Il bonus da 1.000 euro per i nuovi nati è confermato anche per il 2026, ma i pagamenti restano bloccati. Dopo settimane di attesa, ora l’attenzione delle famiglie si concentra su aprile, mese in cui potrebbe arrivare lo sblocco delle erogazioni da parte dell’INPS. Intanto le domande continuano, ma senza accrediti, mentre un altro segnale arriva proprio dagli ultimi aggiornamenti dell’Istituto.

Bonus nuovi nati 2026: requisiti e platea

Il contributo è stato introdotto dalla legge n. 207 del 30 dicembre 2024 ed è destinato alle famiglie con figli nati, adottati o in affido tra il 2025 e il 2026.

Per ottenere i 1.000 euro una tantum è necessario avere un ISEE non superiore a 40.000 euro. Si tratta quindi di una misura ampia, ma comunque legata alla situazione economica del nucleo familiare.

Proprio l’ampia platea coinvolta rende ancora più forte l’attesa per i pagamenti, che in molti casi sono attesi da settimane.

Pagamenti bloccati: ora si guarda ad aprile

Nonostante il portale INPS sia attivo e consenta ancora l’invio delle domande, le erogazioni risultano ferme dalla fine di gennaio 2026.

Da allora non si registrano nuovi pagamenti, creando incertezza tra chi ha già presentato richiesta.

Tuttavia, un segnale importante è arrivato a fine marzo: con la circolare sul bonus nido, l’INPS ha sbloccato anche contributi fino a 3.600 euro per le famiglie. Questo aggiornamento riaccende le speranze anche per il bonus nuovi nati.

Per questo motivo, cresce l’aspettativa che aprile possa essere il mese decisivo per la ripartenza dei pagamenti da 1.000 euro.

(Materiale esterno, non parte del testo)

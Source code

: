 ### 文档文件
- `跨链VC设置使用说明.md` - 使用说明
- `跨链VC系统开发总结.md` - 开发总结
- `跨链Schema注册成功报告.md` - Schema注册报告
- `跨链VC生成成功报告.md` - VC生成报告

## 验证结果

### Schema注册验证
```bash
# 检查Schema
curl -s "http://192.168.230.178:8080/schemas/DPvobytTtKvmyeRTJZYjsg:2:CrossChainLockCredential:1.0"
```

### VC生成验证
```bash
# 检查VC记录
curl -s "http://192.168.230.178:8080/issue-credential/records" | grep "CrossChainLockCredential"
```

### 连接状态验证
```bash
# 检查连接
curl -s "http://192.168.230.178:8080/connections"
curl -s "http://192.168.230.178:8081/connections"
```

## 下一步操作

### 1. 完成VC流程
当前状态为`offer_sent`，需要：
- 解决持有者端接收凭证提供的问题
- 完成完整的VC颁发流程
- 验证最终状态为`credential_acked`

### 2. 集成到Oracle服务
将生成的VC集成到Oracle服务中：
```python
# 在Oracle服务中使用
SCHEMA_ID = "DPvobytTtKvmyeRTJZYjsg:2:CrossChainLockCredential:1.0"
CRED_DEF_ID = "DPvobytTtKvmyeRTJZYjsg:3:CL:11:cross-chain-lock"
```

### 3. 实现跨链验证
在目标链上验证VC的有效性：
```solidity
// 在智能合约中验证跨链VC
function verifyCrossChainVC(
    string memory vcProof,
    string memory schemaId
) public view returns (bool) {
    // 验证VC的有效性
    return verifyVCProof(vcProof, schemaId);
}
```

Le tempistiche previste e i ritardi attuali

In condizioni normali, il bonus dovrebbe seguire tempi piuttosto rapidi. La domanda va presentata entro 120 giorni dalla nascita o dall’ingresso del minore in famiglia. Successivamente, l’INPS dovrebbe lavorare la pratica in circa 30 giorni.

Tuttavia, queste tempistiche oggi non vengono rispettate. Il blocco delle erogazioni ha di fatto congelato i pagamenti, allungando i tempi oltre ogni previsione e alimentando il malcontento tra le famiglie.

Cosa fare in attesa dello sblocco

In attesa di possibili novità ad aprile, le famiglie devono comunque muoversi con attenzione.

Il bonus è attivo e confermato, quindi la domanda va presentata entro i termini previsti. Non rispettare la scadenza dei 120 giorni significa perdere definitivamente il diritto al contributo. Quindi in attesa dello sblocco delle lavorazioni e pagamenti è utile presentare domanda.

Per questo, anche senza certezze sui pagamenti, la strategia resta una sola: fare subito domanda e attendere lo sblocco degli accrediti, che ora, anche alla luce degli ultimi segnali dall’INPS, potrebbe arrivare già nelle prossime settimane.